IPE: I Got Obsessed With Trademarks

And here’s what I found.

I’ve been getting obsessed with trademarks recently, and I uncovered a few topics of interest while looking up NCSoft trademarks as well as a few other companies.

It’s no surprise that NCSoft has allowed most of their trademarks to die; after all they don’t have a choice in the matter. Under US law, you need some commercial interest in a trademark in order to keep renewing it. So Dungeon Runners, Exteel, Tabula Rasa, etc, are all dead. The only names of note that haven’t been cancelled are ones that haven’t come up for renewal such as Master x Master and Carbine Studios. Even City of Heroes and Wildstar, two titles I will talk about below, have been cancelled.
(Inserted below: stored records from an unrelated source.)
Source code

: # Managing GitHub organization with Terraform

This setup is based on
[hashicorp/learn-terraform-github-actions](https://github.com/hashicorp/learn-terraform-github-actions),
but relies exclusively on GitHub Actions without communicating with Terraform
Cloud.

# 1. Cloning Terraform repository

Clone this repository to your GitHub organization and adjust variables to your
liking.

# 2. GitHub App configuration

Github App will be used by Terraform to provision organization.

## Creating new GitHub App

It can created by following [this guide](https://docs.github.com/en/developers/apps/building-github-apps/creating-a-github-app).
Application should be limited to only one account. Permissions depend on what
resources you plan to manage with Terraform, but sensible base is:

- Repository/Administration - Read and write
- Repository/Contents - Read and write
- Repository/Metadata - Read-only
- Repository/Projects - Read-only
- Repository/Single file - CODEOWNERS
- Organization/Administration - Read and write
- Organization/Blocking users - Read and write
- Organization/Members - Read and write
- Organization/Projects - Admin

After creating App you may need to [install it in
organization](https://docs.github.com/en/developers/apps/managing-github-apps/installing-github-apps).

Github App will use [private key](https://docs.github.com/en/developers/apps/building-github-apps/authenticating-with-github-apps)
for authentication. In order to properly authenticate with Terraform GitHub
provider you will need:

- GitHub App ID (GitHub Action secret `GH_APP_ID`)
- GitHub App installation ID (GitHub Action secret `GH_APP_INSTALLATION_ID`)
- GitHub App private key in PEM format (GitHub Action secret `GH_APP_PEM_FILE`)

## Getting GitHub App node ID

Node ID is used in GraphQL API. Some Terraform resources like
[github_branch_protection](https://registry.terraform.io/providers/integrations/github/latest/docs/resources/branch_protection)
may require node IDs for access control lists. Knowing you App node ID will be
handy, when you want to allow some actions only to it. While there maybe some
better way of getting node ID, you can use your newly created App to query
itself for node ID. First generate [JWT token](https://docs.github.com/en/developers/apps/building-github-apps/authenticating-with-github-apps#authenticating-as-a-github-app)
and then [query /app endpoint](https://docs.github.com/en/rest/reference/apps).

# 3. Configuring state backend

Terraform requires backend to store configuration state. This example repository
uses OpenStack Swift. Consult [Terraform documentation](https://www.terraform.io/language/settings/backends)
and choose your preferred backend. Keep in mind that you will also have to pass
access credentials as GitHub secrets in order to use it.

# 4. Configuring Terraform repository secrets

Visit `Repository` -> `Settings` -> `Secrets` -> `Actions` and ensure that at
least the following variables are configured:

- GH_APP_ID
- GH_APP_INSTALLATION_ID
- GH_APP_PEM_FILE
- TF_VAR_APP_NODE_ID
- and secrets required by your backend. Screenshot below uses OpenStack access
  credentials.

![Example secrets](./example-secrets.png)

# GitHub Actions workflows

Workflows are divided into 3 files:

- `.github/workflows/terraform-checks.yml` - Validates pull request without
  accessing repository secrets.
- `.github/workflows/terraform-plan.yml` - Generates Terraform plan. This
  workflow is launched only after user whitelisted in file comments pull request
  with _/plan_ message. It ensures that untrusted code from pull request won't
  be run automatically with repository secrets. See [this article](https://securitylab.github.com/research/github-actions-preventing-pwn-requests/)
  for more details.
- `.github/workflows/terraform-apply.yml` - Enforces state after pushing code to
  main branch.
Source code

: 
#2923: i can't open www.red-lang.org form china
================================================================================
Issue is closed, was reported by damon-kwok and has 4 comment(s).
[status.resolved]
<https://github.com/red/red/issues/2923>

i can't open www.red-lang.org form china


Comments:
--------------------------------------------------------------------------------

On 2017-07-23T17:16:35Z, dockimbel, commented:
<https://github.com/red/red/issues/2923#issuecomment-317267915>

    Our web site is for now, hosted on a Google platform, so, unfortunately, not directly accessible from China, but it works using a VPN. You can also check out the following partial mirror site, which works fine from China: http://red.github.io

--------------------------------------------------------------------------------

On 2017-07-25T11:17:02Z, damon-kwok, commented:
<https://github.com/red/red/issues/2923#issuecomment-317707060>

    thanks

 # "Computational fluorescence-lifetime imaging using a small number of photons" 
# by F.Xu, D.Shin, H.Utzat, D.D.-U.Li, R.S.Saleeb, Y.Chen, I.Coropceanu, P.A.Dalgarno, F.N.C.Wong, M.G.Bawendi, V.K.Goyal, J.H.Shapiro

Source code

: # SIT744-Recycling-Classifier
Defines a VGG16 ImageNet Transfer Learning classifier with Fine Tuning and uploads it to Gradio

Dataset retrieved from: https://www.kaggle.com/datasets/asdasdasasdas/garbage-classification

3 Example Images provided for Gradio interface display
Trademarks are often included in the rumor mill for clickbait websites and renewals regularly lead to rampant speculation on new games. 99% of the time this is a misinterpretation. All trademarks require regular renewal and for most companies those renewals are almost automated at this point. A trademark renewal doesn’t mean a new product is coming out. Microsoft for instance can continue renewing the Fable trademark as long as the game is available for sale. A company can shove a barely functioning version of their 1990s game on Steam and legally still have a commercial interest in renewing their trademark indefinitely.

The real news is when a trademark is cancelled, in my scholarly opinion, because it’s the most definitive proof that a company with certainty has no more vested interest in a property. Even more so when they try to revive a cancelled trademark because that means they are trying to work on something.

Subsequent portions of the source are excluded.